Optimal Centered Active Excitation in Linear System Identification
Kaito Ito, Alexandre Proutiere

TL;DR
This paper introduces an active learning algorithm for linear system identification that achieves minimal sample complexity using optimal centered noise excitation, based on least squares and semidefinite programming.
Contribution
It establishes lower bounds for sample complexity and presents an algorithm that matches these bounds, improving efficiency in linear system identification.
Findings
The algorithm attains the minimal sample complexity up to universal factors.
Lower bounds for sample complexity are established for any active learning method.

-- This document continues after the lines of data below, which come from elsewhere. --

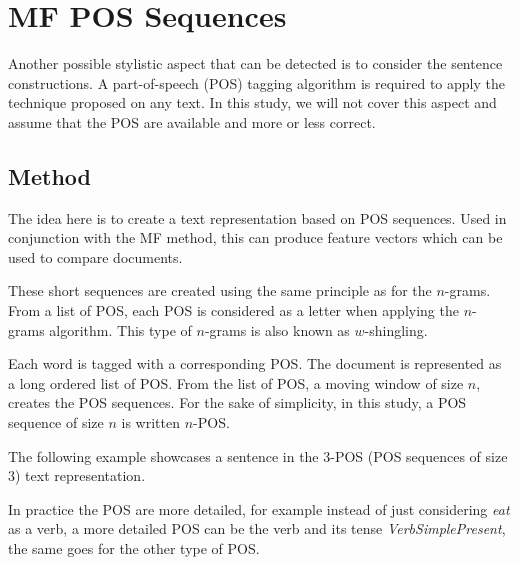 \section{MF POS Sequences \label{sec:pos_sequences}}

Another possible stylistic aspect that can be detected is to consider the sentence constructions.
A part-of-speech (POS) tagging algorithm is required to apply the technique proposed on any text.
In this study, we will not cover this aspect and assume that the POS are available and more or less correct.

\subsection{Method}

The idea here is to create a text representation based on POS sequences.
Used in conjunction with the MF method, this can produce feature vectors which can be used to compare documents.

These short sequences are created using the same principle as for the $n$-grams.
From a list of POS, each POS is considered as a letter when applying the $n$-grams algorithm.
This type of $n$-grams is also known as $w$-shingling.

\begin{definition}
  Each word is tagged with a corresponding POS.
  The document is represented as a long ordered list of POS.
  From the list of POS, a moving window of size $n$, creates the POS sequences.
  For the sake of simplicity, in this study, a POS sequence of size $n$ is written $n$-POS.
\end{definition}

The following example showcases a sentence in the 3-POS (POS sequences of size 3) text representation.


In practice the POS are more detailed, for example instead of just considering \textit{eat} as a verb, a more detailed POS can be the verb and its tense \textit{VerbSimplePresent}, the same goes for the other type of POS.

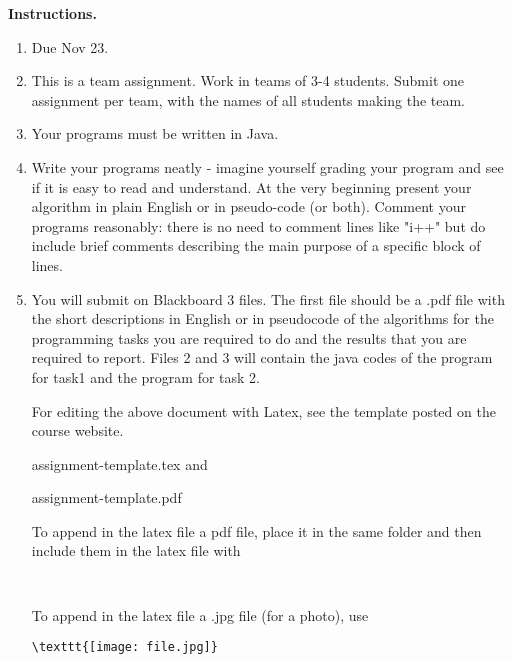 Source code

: \documentclass[11pt]{article}
\begin{document}
\vline

\textbf{Instructions.}
\begin{enumerate}
\item Due  Nov 23.



\item This is a team assignment. Work in teams of 3-4 students.  Submit one assignment per team, with the names of all students making the team.


\item Your programs must be written in Java.

\item Write your programs neatly - imagine yourself grading your program and see if it is easy to read and understand. 
At the very beginning present your algorithm in plain English or in pseudo-code (or both).
Comment your programs reasonably: there is no need to comment lines like "i++" but do include brief comments describing the main purpose of a specific block of lines.

\item  You will submit on Blackboard 3 files. The first file should be a .pdf file  with the short descriptions in English or in pseudocode of the algorithms  for the  programming tasks  you are required to do and the results that you are required to report. Files 2 and 3  will contain the java codes of the program for  task1 and the program for task 2.






For editing the above document with  Latex, see the template posted on the course website. 
 
           assignment-template.tex	and
           
          assignment-template.pdf


To append in the  latex file  a pdf file, place it  in the same folder and then include them  in the latex file with 
\begin{verbatim}


\end{verbatim}
To append in the  latex file a .jpg file (for a photo), use 
\begin{verbatim}
\texttt{[image: file.jpg]}

\end{verbatim}


\end{enumerate}
\end{document}
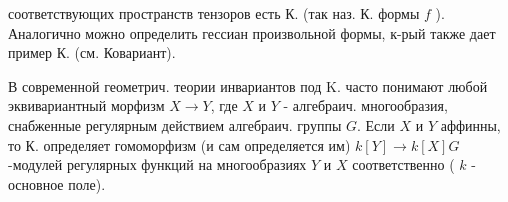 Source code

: \documentclass[10pt]{article}
\begin{document}
соответствующих пространств тензоров есть К. (так наз. К. формы $f$ ). Аналогично можно определить гессиан произвольной формы, к-рый также дает пример К. (см. Ковариант).



В современной геометрич. теории инвариантов под $\mathrm{K}$. часто понимают любой эквивариантный морфизм $X \rightarrow Y$, где $X$ и $Y$ - алгебраич. многообразия, снабженные регулярным действием алгебраич. группы $G$. Если $X$ и $Y$ аффинны, то $К$. определяет гомоморфизм (и сам определяется им) $k[Y] \rightarrow k[X] G$-модулей регулярных функций на многообразиях $Y$ и $X$ соответственно ( $k$ - основное поле).
\end{document}
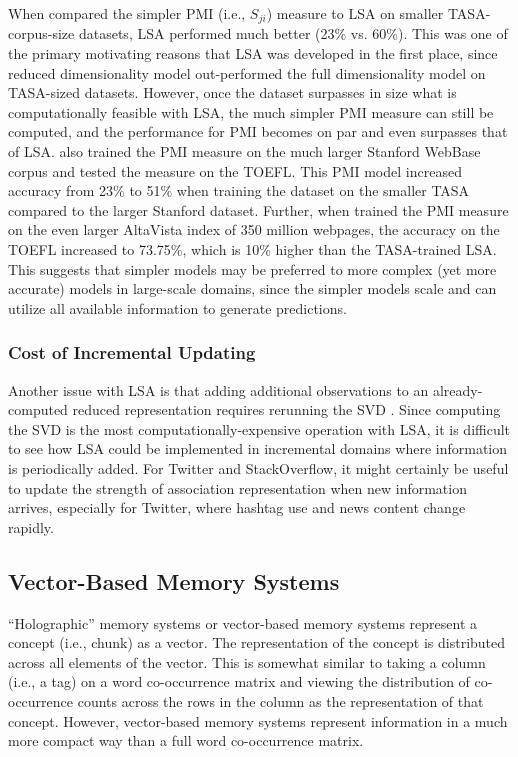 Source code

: \documentclass[man,floatsintext,donotrepeattitle]{apa6}
\begin{document}
When \textcite{Budiu2007} compared the simpler PMI (i.e., $S_{ji}$) measure to LSA on smaller TASA-corpus-size datasets, LSA performed much better (23\% vs. 60\%).
This was one of the primary motivating reasons that LSA was developed in the first place, since reduced dimensionality model out-performed the full dimensionality model on TASA-sized datasets.
However, once the dataset surpasses in size what is computationally feasible with LSA, the much simpler PMI measure can still be computed, and the performance for PMI becomes on par and even surpasses that of LSA.
\textcite{Budiu2007} also trained the PMI measure on the much larger Stanford WebBase corpus and tested the measure on the TOEFL.
This PMI model increased accuracy from 23\% to 51\% when training the dataset on the smaller TASA compared to the larger Stanford dataset.
Further, when \textcite{Turney2001} trained the PMI measure on the even larger AltaVista index of 350 million webpages, the accuracy on the TOEFL increased to 73.75\%, which is 10\% higher than the TASA-trained LSA.
This suggests that simpler models may be preferred to more complex (yet more accurate) models in large-scale domains, since the simpler models scale and can utilize all available information to generate predictions.

\subsubsection{Cost of Incremental Updating}

Another issue with LSA is that adding additional observations to an already-computed reduced representation requires rerunning the SVD \parencite{Farahat2004}.
Since computing the SVD is the most computationally-expensive operation with LSA, it is difficult to see how LSA could be implemented in incremental domains where information is periodically added.
For Twitter and StackOverflow, it might certainly be useful to update the strength of association representation when new information arrives, especially for Twitter, where hashtag use and news content change rapidly.

\subsection{Vector-Based Memory Systems}

``Holographic'' memory systems \parencite{Plate1995} or vector-based memory systems represent a concept (i.e., chunk) as a vector.
The representation of the concept is distributed across all elements of the vector.
This is somewhat similar to taking a column (i.e., a tag) on a word co-occurrence matrix and viewing the distribution of co-occurrence counts across the rows in the column as the representation of that concept.
However, vector-based memory systems represent information in a much more compact way than a full word co-occurrence matrix.
\end{document}
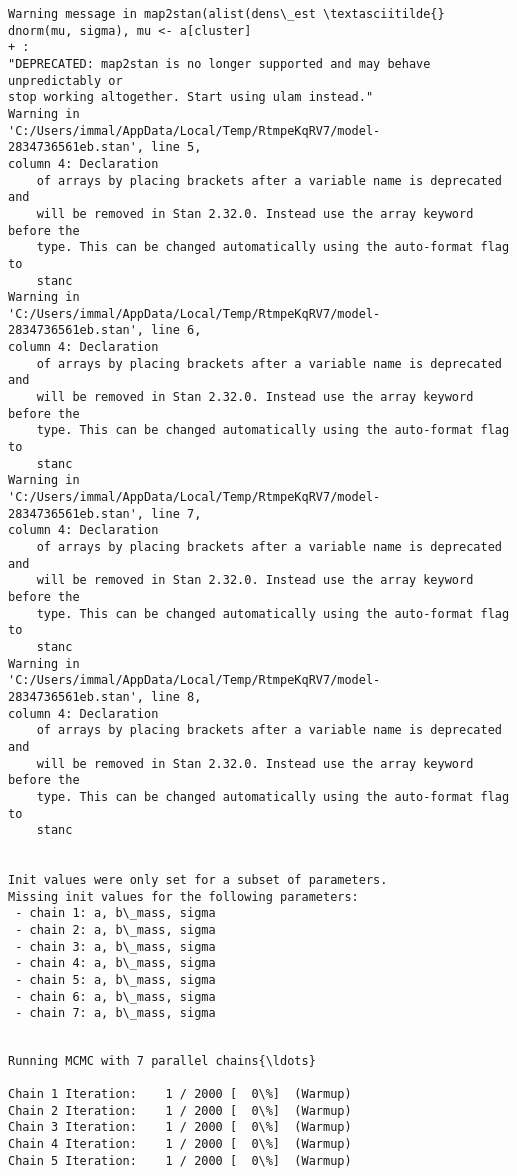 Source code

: \documentclass[11pt]{article}
\begin{document}
    \begin{Verbatim}[commandchars=\\\{\}]
Warning message in map2stan(alist(dens\_est \textasciitilde{} dnorm(mu, sigma), mu <- a[cluster]
+ :
"DEPRECATED: map2stan is no longer supported and may behave unpredictably or
stop working altogether. Start using ulam instead."
Warning in
'C:/Users/immal/AppData/Local/Temp/RtmpeKqRV7/model-2834736561eb.stan', line 5,
column 4: Declaration
    of arrays by placing brackets after a variable name is deprecated and
    will be removed in Stan 2.32.0. Instead use the array keyword before the
    type. This can be changed automatically using the auto-format flag to
    stanc
Warning in
'C:/Users/immal/AppData/Local/Temp/RtmpeKqRV7/model-2834736561eb.stan', line 6,
column 4: Declaration
    of arrays by placing brackets after a variable name is deprecated and
    will be removed in Stan 2.32.0. Instead use the array keyword before the
    type. This can be changed automatically using the auto-format flag to
    stanc
Warning in
'C:/Users/immal/AppData/Local/Temp/RtmpeKqRV7/model-2834736561eb.stan', line 7,
column 4: Declaration
    of arrays by placing brackets after a variable name is deprecated and
    will be removed in Stan 2.32.0. Instead use the array keyword before the
    type. This can be changed automatically using the auto-format flag to
    stanc
Warning in
'C:/Users/immal/AppData/Local/Temp/RtmpeKqRV7/model-2834736561eb.stan', line 8,
column 4: Declaration
    of arrays by placing brackets after a variable name is deprecated and
    will be removed in Stan 2.32.0. Instead use the array keyword before the
    type. This can be changed automatically using the auto-format flag to
    stanc


Init values were only set for a subset of parameters.
Missing init values for the following parameters:
 - chain 1: a, b\_mass, sigma
 - chain 2: a, b\_mass, sigma
 - chain 3: a, b\_mass, sigma
 - chain 4: a, b\_mass, sigma
 - chain 5: a, b\_mass, sigma
 - chain 6: a, b\_mass, sigma
 - chain 7: a, b\_mass, sigma


    \end{Verbatim}

    \begin{Verbatim}[commandchars=\\\{\}]
Running MCMC with 7 parallel chains{\ldots}

Chain 1 Iteration:    1 / 2000 [  0\%]  (Warmup)
Chain 2 Iteration:    1 / 2000 [  0\%]  (Warmup)
Chain 3 Iteration:    1 / 2000 [  0\%]  (Warmup)
Chain 4 Iteration:    1 / 2000 [  0\%]  (Warmup)
Chain 5 Iteration:    1 / 2000 [  0\%]  (Warmup)
    \end{Verbatim}
\end{document}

The bounds explicitly depend on system parameters like state dimension.
Abstract
We propose an active learning algorithm for linear system identification with optimal centered noise excitation. Notably, our algorithm, based on ordinary least squares and semidefinite programming, attains the minimal sample complexity while allowing for efficient computation of an estimate of a system matrix. More specifically, we first establish lower bounds of the sample complexity for any active learning algorithm to attain the prescribed accuracy and confidence levels. Next, we derive a sample complexity upper bound of the proposed algorithm, which matches the lower bound for any algorithm up to universal factors. Our tight bounds are easy to interpret and explicitly show their dependence on the system parameters such as the state dimension.